§ **Exercise prompt**
Copy, word for word, the lines of the entries below between the one with "todo TODO :D" and the one with "cosa dobbiamo modificare?", inclusive, and leave out everything else.

§ **Raw data**
◇ ◇ ◇ ◇

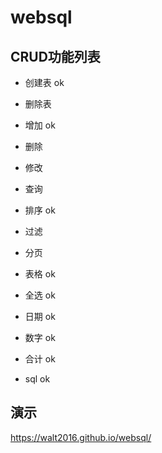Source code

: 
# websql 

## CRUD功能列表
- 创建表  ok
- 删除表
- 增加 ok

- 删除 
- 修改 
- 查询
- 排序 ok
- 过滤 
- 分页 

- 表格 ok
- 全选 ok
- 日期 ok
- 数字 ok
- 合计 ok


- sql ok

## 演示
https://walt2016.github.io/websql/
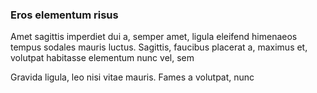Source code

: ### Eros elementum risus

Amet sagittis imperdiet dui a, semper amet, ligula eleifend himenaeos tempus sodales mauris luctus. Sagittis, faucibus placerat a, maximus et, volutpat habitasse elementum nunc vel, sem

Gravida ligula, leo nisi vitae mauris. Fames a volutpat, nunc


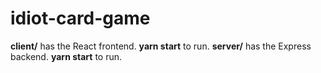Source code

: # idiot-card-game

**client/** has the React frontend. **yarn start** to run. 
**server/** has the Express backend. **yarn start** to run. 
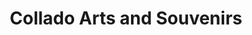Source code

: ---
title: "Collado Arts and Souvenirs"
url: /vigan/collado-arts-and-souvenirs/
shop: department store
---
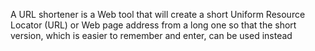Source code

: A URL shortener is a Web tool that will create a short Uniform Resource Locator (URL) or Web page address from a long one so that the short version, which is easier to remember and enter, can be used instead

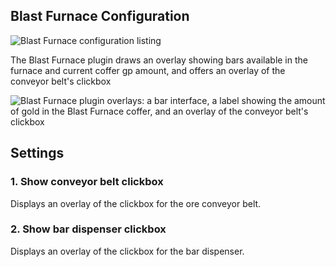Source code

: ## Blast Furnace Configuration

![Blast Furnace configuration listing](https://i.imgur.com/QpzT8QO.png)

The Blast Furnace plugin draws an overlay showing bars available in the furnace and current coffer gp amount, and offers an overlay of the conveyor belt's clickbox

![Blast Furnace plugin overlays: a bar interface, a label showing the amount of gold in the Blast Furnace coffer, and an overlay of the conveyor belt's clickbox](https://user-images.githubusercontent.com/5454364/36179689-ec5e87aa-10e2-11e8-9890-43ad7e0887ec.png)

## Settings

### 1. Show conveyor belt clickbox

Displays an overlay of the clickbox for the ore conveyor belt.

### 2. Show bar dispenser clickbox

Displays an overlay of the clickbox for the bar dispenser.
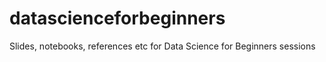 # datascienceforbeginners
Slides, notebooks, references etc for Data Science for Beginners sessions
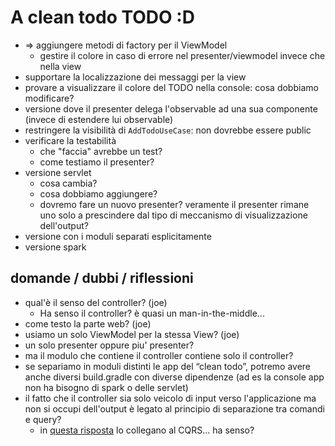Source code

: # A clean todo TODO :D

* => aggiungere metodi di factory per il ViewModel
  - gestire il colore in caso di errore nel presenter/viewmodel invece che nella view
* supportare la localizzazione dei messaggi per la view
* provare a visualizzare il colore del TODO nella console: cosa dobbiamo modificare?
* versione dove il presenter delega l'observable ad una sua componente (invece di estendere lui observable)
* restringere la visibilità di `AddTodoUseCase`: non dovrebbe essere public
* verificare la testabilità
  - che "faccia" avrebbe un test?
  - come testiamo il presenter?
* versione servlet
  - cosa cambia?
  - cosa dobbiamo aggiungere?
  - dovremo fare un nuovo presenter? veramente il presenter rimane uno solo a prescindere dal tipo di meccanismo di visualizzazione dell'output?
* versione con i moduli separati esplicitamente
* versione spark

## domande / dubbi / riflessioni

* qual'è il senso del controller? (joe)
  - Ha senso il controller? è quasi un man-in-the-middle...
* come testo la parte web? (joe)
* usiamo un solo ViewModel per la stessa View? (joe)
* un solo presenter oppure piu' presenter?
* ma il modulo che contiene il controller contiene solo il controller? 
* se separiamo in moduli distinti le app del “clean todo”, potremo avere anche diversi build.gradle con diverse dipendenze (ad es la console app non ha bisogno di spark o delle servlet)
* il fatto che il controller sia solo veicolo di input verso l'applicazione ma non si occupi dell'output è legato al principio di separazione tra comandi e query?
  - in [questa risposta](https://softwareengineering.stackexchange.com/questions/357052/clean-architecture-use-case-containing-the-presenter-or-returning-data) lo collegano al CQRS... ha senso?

◇ ◇ ◇ ◇

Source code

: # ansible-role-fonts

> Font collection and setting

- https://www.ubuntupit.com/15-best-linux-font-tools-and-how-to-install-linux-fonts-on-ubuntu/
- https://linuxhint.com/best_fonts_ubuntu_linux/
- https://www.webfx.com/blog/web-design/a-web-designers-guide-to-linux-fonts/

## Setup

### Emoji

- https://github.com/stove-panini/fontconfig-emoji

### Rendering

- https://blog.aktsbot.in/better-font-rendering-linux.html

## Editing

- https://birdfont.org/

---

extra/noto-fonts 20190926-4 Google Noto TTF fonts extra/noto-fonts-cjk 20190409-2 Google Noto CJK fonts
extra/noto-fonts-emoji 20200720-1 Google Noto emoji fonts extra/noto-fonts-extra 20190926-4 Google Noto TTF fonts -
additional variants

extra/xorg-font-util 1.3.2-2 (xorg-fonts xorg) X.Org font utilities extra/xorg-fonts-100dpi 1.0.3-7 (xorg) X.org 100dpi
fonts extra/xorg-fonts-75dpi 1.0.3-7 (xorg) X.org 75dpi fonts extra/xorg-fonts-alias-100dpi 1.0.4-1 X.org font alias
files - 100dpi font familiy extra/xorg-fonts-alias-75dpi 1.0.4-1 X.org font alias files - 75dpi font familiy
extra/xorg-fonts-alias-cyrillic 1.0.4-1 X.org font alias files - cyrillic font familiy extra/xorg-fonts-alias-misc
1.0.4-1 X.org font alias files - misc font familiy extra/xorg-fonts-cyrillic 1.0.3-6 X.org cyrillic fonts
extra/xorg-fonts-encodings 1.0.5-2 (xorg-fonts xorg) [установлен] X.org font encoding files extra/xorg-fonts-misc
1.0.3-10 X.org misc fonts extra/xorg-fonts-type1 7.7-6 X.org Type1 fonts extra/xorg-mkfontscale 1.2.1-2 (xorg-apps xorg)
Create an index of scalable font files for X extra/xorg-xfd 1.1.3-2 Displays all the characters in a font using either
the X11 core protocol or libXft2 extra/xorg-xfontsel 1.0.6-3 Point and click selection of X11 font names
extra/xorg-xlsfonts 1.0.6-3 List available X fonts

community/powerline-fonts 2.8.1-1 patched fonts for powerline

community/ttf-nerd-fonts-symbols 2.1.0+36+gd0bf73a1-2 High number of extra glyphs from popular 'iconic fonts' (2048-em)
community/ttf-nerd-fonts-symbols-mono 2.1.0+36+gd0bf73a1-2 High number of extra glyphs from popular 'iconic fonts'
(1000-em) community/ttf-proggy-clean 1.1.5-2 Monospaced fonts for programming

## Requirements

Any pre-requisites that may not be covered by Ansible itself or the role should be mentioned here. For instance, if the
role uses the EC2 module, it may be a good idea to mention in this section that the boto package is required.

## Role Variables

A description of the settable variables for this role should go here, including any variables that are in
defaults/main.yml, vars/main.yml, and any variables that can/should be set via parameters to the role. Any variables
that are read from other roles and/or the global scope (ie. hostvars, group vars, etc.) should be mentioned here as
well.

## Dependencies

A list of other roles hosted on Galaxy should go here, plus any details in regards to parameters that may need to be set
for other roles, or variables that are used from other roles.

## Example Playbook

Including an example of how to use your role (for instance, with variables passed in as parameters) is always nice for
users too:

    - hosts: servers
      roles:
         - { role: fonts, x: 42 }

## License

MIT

◇ ◇ ◇ ◇

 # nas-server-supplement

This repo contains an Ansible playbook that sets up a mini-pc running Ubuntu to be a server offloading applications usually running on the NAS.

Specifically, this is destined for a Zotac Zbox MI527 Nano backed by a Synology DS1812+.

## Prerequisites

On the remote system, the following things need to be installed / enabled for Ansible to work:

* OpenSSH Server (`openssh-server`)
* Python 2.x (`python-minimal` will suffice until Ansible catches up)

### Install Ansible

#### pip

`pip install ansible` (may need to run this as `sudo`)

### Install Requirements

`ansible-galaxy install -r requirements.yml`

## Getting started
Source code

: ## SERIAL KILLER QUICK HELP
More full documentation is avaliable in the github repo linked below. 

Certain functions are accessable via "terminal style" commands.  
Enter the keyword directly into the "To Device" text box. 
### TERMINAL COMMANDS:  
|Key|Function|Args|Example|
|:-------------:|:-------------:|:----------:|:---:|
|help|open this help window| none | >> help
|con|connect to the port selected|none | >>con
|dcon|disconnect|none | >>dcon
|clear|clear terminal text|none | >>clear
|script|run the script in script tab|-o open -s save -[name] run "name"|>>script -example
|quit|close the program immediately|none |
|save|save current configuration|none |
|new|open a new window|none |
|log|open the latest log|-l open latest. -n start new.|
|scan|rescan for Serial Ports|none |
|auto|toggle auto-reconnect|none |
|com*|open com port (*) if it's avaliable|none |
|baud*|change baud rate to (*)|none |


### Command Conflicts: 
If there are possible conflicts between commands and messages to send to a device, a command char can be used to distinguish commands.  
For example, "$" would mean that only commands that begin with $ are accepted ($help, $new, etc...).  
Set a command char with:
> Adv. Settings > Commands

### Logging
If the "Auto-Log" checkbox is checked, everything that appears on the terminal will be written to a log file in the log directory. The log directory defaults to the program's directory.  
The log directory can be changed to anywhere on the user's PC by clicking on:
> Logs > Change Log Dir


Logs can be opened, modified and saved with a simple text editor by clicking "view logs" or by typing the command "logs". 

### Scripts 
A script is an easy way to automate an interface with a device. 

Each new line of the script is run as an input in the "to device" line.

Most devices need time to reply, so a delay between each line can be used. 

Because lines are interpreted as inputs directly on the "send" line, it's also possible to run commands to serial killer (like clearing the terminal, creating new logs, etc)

◇ ◇ ◇ ◇

§ **Finished exercise**
: # A clean todo TODO :D

* => aggiungere metodi di factory per il ViewModel
  - gestire il colore in caso di errore nel presenter/viewmodel invece che nella view
* supportare la localizzazione dei messaggi per la view
* provare a visualizzare il colore del TODO nella console: cosa dobbiamo modificare?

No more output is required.